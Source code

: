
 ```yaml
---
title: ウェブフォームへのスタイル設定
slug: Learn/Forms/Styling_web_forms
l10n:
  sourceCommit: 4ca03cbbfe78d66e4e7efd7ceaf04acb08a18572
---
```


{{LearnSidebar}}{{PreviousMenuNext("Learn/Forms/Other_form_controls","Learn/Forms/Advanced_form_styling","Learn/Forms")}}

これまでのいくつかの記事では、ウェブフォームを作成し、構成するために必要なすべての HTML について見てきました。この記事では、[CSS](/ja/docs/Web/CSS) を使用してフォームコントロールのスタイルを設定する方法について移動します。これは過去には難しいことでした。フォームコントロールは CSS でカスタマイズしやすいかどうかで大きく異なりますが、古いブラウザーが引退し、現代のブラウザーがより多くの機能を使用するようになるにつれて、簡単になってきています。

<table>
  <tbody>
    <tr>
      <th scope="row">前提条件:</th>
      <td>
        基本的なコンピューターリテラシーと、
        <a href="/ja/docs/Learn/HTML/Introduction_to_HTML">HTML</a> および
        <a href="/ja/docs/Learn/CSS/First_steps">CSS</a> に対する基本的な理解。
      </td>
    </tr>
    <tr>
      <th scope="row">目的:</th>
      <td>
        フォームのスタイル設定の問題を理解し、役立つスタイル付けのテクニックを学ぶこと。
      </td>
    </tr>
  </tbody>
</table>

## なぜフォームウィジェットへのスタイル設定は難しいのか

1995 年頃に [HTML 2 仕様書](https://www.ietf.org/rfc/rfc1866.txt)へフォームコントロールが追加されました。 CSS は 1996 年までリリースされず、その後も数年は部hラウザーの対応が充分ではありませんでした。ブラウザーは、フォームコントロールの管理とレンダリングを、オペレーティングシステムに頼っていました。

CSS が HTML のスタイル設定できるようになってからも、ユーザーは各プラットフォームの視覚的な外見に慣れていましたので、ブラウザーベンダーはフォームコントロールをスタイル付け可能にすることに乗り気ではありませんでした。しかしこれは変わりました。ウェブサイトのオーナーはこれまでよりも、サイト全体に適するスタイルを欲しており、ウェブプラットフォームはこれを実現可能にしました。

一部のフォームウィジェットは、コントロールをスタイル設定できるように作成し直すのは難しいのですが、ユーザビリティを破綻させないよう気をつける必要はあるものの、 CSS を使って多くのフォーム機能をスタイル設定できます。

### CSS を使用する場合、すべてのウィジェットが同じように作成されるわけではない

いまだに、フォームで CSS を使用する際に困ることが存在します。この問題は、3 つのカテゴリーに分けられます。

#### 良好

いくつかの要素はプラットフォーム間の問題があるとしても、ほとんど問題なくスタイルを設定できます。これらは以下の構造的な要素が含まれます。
- - -
Directions for this task:
Your answer must be the full listing, copied exactly.

Solution to this problem:
Source code

:
 ```yaml
---
title: ウェブフォームへのスタイル設定
slug: Learn/Forms/Styling_web_forms
l10n:
  sourceCommit: 4ca03cbbfe78d66e4e7efd7ceaf04acb08a18572
---
```


{{LearnSidebar}}{{PreviousMenuNext("Learn/Forms/Other_form_controls","Learn/Forms/Advanced_form_styling","Learn/Forms")}}

これまでのいくつかの記事では、ウェブフォームを作成し、構成するために必要なすべての HTML について見てきました。この記事では、[CSS](/ja/docs/Web/CSS) を使用してフォームコントロールのスタイルを設定する方法について移動します。これは過去には難しいことでした。フォームコントロールは CSS でカスタマイズしやすいかどうかで大きく異なりますが、古いブラウザーが引退し、現代のブラウザーがより多くの機能を使用するようになるにつれて、簡単になってきています。

<table>
  <tbody>
    <tr>
      <th scope="row">前提条件:</th>
      <td>
        基本的なコンピューターリテラシーと、
        <a href="/ja/docs/Learn/HTML/Introduction_to_HTML">HTML</a> および
        <a href="/ja/docs/Learn/CSS/First_steps">CSS</a> に対する基本的な理解。
      </td>
    </tr>
    <tr>
      <th scope="row">目的:</th>
      <td>
        フォームのスタイル設定の問題を理解し、役立つスタイル付けのテクニックを学ぶこと。
      </td>
    </tr>
  </tbody>
</table>

## なぜフォームウィジェットへのスタイル設定は難しいのか

1995 年頃に [HTML 2 仕様書](https://www.ietf.org/rfc/rfc1866.txt)へフォームコントロールが追加されました。 CSS は 1996 年までリリースされず、その後も数年は部hラウザーの対応が充分ではありませんでした。ブラウザーは、フォームコントロールの管理とレンダリングを、オペレーティングシステムに頼っていました。

CSS が HTML のスタイル設定できるようになってからも、ユーザーは各プラットフォームの視覚的な外見に慣れていましたので、ブラウザーベンダーはフォームコントロールをスタイル付け可能にすることに乗り気ではありませんでした。しかしこれは変わりました。ウェブサイトのオーナーはこれまでよりも、サイト全体に適するスタイルを欲しており、ウェブプラットフォームはこれを実現可能にしました。

一部のフォームウィジェットは、コントロールをスタイル設定できるように作成し直すのは難しいのですが、ユーザビリティを破綻させないよう気をつける必要はあるものの、 CSS を使って多くのフォーム機能をスタイル設定できます。

### CSS を使用する場合、すべてのウィジェットが同じように作成されるわけではない

いまだに、フォームで CSS を使用する際に困ることが存在します。この問題は、3 つのカテゴリーに分けられます。

#### 良好

いくつかの要素はプラットフォーム間の問題があるとしても、ほとんど問題なくスタイルを設定できます。これらは以下の構造的な要素が含まれます。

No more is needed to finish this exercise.